メビウスとの決着の後、せつなはラビリンスに戻った。それだってラブに孤独と悲しみをもたらして、学業に良くない影響を与えることになった。
「また、何か悪いことを考えているんじゃない? せっちゃんに非は無いのよ。ラブがちゃんと勉強しないだけなんだから」
「おかあさん。どうしてこの世界にも、受験なんてものがあるの?」
せつなは、まるで責めるようにあゆみに問いかける。彼女にとって、“競争”はラブたちよりずっと馴染みの深いものだ。
より優れた能力を示した者が、結果を残せた者だけが、生き残れる。“競争”はラビリンスの国民にとっては、“生きる”ことと同義と言ってもいいくらいだった。
だけどこの世界は違うはずだった。競い合って他人を蹴落とすよりも、助け合って他人と手を取り合う世界のはずだった。
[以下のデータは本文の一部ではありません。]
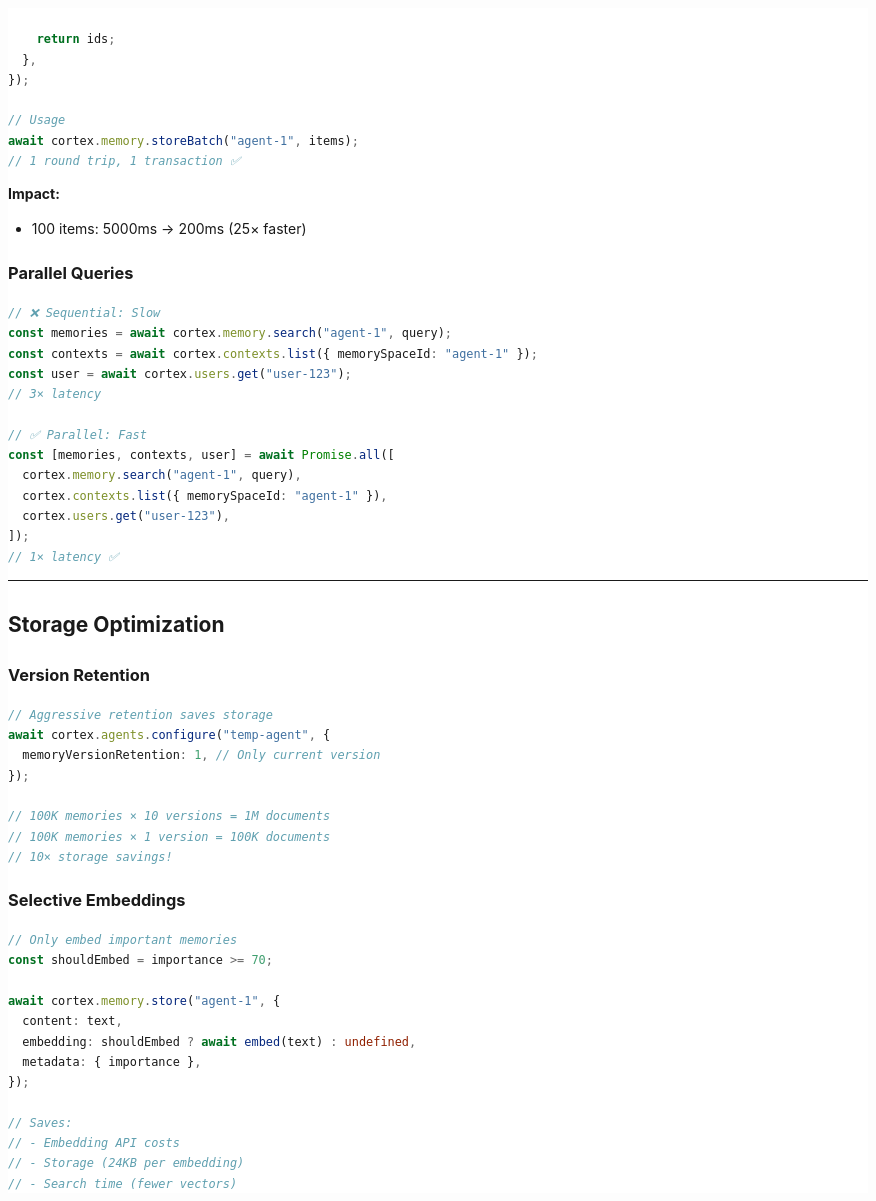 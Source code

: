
 ```typescript

    return ids;
  },
});

// Usage
await cortex.memory.storeBatch("agent-1", items);
// 1 round trip, 1 transaction ✅
```

**Impact:**

- 100 items: 5000ms → 200ms (25× faster)

### Parallel Queries

```typescript
// ❌ Sequential: Slow
const memories = await cortex.memory.search("agent-1", query);
const contexts = await cortex.contexts.list({ memorySpaceId: "agent-1" });
const user = await cortex.users.get("user-123");
// 3× latency

// ✅ Parallel: Fast
const [memories, contexts, user] = await Promise.all([
  cortex.memory.search("agent-1", query),
  cortex.contexts.list({ memorySpaceId: "agent-1" }),
  cortex.users.get("user-123"),
]);
// 1× latency ✅
```

---

## Storage Optimization

### Version Retention

```typescript
// Aggressive retention saves storage
await cortex.agents.configure("temp-agent", {
  memoryVersionRetention: 1, // Only current version
});

// 100K memories × 10 versions = 1M documents
// 100K memories × 1 version = 100K documents
// 10× storage savings!
```

### Selective Embeddings

```typescript
// Only embed important memories
const shouldEmbed = importance >= 70;

await cortex.memory.store("agent-1", {
  content: text,
  embedding: shouldEmbed ? await embed(text) : undefined,
  metadata: { importance },
});

// Saves:
// - Embedding API costs
// - Storage (24KB per embedding)
// - Search time (fewer vectors)
```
「受験なんて無くたって、望むなら全員が通えるようにするべきよ。それじゃみんなが勉強しなくなるというのなら、別にプログラムを組んで――」
「――せっちゃん」
熱くなって語るせつなにストップと言うかのように、あゆみがそっと自分の口に人差し指を当てて見せる。
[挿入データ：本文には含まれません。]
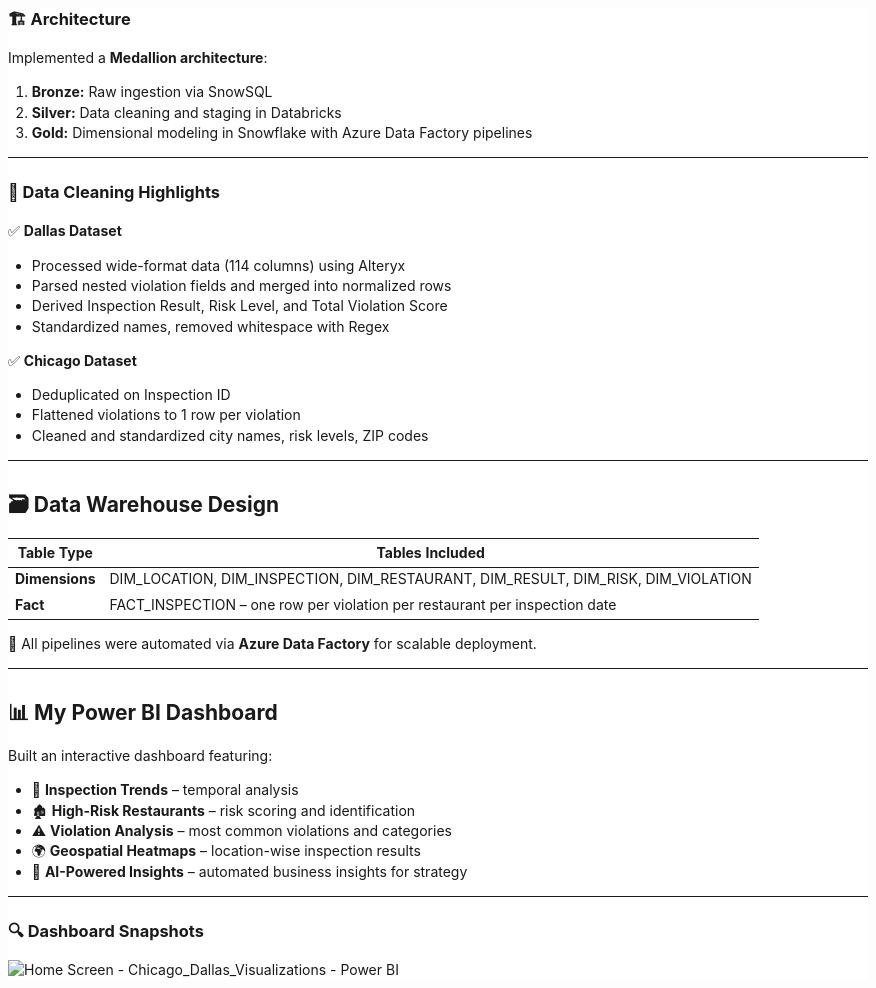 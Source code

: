 ### 🏗️ Architecture

Implemented a **Medallion architecture**:

1. **Bronze:** Raw ingestion via SnowSQL  
2. **Silver:** Data cleaning and staging in Databricks  
3. **Gold:** Dimensional modeling in Snowflake with Azure Data Factory pipelines

---

### 🧹 Data Cleaning Highlights

✅ **Dallas Dataset**  
- Processed wide-format data (114 columns) using Alteryx  
- Parsed nested violation fields and merged into normalized rows  
- Derived Inspection Result, Risk Level, and Total Violation Score  
- Standardized names, removed whitespace with Regex  

✅ **Chicago Dataset**  
- Deduplicated on Inspection ID  
- Flattened violations to 1 row per violation  
- Cleaned and standardized city names, risk levels, ZIP codes

---

## 🗃️ Data Warehouse Design

| Table Type  | Tables Included |
|-------------|-----------------|
| **Dimensions** | DIM_LOCATION, DIM_INSPECTION, DIM_RESTAURANT, DIM_RESULT, DIM_RISK, DIM_VIOLATION |
| **Fact**   | FACT_INSPECTION – one row per violation per restaurant per inspection date |

📌 All pipelines were automated via **Azure Data Factory** for scalable deployment.

---

## 📊 My Power BI Dashboard

Built an interactive dashboard featuring:

- 📆 **Inspection Trends** – temporal analysis  
- 🏚️ **High-Risk Restaurants** – risk scoring and identification  
- ⚠️ **Violation Analysis** – most common violations and categories  
- 🌍 **Geospatial Heatmaps** – location-wise inspection results  
- 🤖 **AI-Powered Insights** – automated business insights for strategy

---

### 🔍 Dashboard Snapshots
<img width="1296" height="714" alt="Home Screen - Chicago_Dallas_Visualizations - Power BI" src="https://github.com/user-attachments/assets/a50a299c-3735-4f8f-9f2e-bf5acbca9577" />

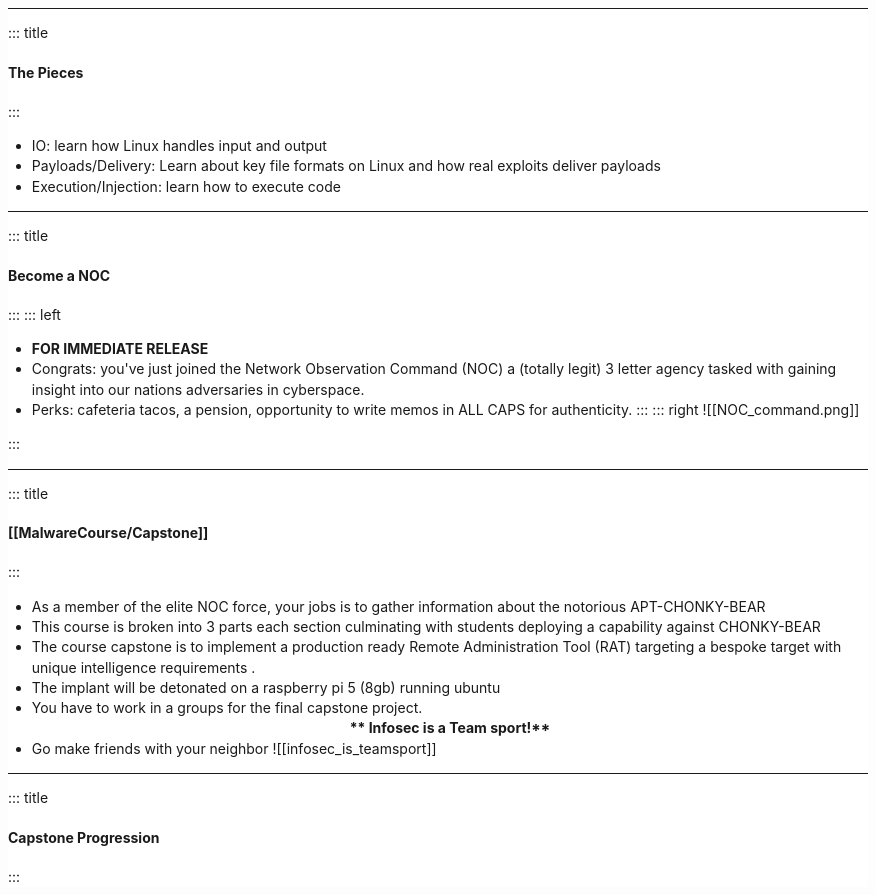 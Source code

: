 
---


::: title

#### The Pieces 

:::
- IO: learn how Linux handles input and output 
- Payloads/Delivery: Learn about key file formats on Linux and how real exploits deliver payloads 
- Execution/Injection: learn how to execute code 

---

::: title

#### Become a NOC 

::: 
::: left 
- **FOR IMMEDIATE RELEASE** 
- Congrats: you've just joined the Network Observation Command (NOC) a (totally legit)  3 letter agency tasked with gaining insight into our nations adversaries in cyberspace.  
- Perks: cafeteria tacos,  a pension, opportunity to write memos in ALL CAPS for authenticity.
::: 
::: right
![[NOC_command.png]]

:::

---

::: title
#### [[MalwareCourse/Capstone]] 

:::
- As a member of the elite NOC force, your jobs is to  gather information about the notorious APT-CHONKY-BEAR
- This course is broken into 3 parts each section culminating with  students deploying a capability against CHONKY-BEAR 
- The course capstone is to  implement a production ready Remote Administration Tool (RAT)  targeting a bespoke target with unique intelligence requirements .
- The implant will be detonated on a raspberry pi 5 (8gb) running  ubuntu 
- You have to work in a groups for the final capstone project.
<b><center>** Infosec is a Team sport!**</center> </b> 
- Go make friends with your neighbor 
![[infosec_is_teamsport]]
---

::: title
#### Capstone Progression
:::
既に深夜と呼べる時間であることを思い出して、せつなは赤くなった。
「もう遅いわ。続きは、明日にしましょう」
「でも、明日はやることがあるって、ラブが……」
「その後でいいわ。おやすみなさい、せっちゃん」
「はい……。おやすみなさい、おかあさん」
あゆみはせつなを見送ると、自分もホットミルクを飲むことにした。
話を引き伸ばしたのは、何も時間が遅いからではない。彼女がこの問題を、ラブの受験以外の意味を重ねて捉えていると感じたからだ。
だったら、よくよく考えて答えなくてはならないだろう。明日の仕事が休みでよかったと思う。今度は、自分が眠れなくなりそうだった。
『帰ってきたせっちゃん――ある日のせっちゃん。ひな祭りの雛人形――』
翌朝、せつなはラブに連れられて、一階の屋根裏部屋に来ていた。
圭太郎とあゆみも一緒だ。その日は休日であり、また、四人の休みが重なる日でもあった。
「こんなところに部屋があったのね」
「部屋といっても物置なんだけどね」
ラブは物置と表現したが、六畳ほどもある十分に立派な部屋だった。少し埃っぽいが掃除も行き届いていて、手を入れたら十分に生活空間になるだろう。
もっとも部屋のスペースの大半は、ダンボール箱等に詰められた荷物で占領されていた。
その中のいくつかは、せつなにも見覚えがあった。彼女の部屋を作るまで、そこに置かれていた家具だった。
「納戸といってね、普段は使わない物を収納しておくための部屋なの」
「よし、出て来たぞ。これがそうだよ」
あゆみが部屋について説明している間に、圭太郎が荷物の山の中から引っ張り出したのは、三段重ねの大きな桐の箱だった。
いったい何が入っているのかと、せつなも好奇心が抑えきれずに覗き込む。
得意そうにラブが蓋を外して、中から出てきたのは――
「これは……みんな人形なの?」
箱にはビッシリと和風の人形が詰め込まれていた。一体一体が同じ方向を向いていて、薄葉紙に丁寧に包まれている。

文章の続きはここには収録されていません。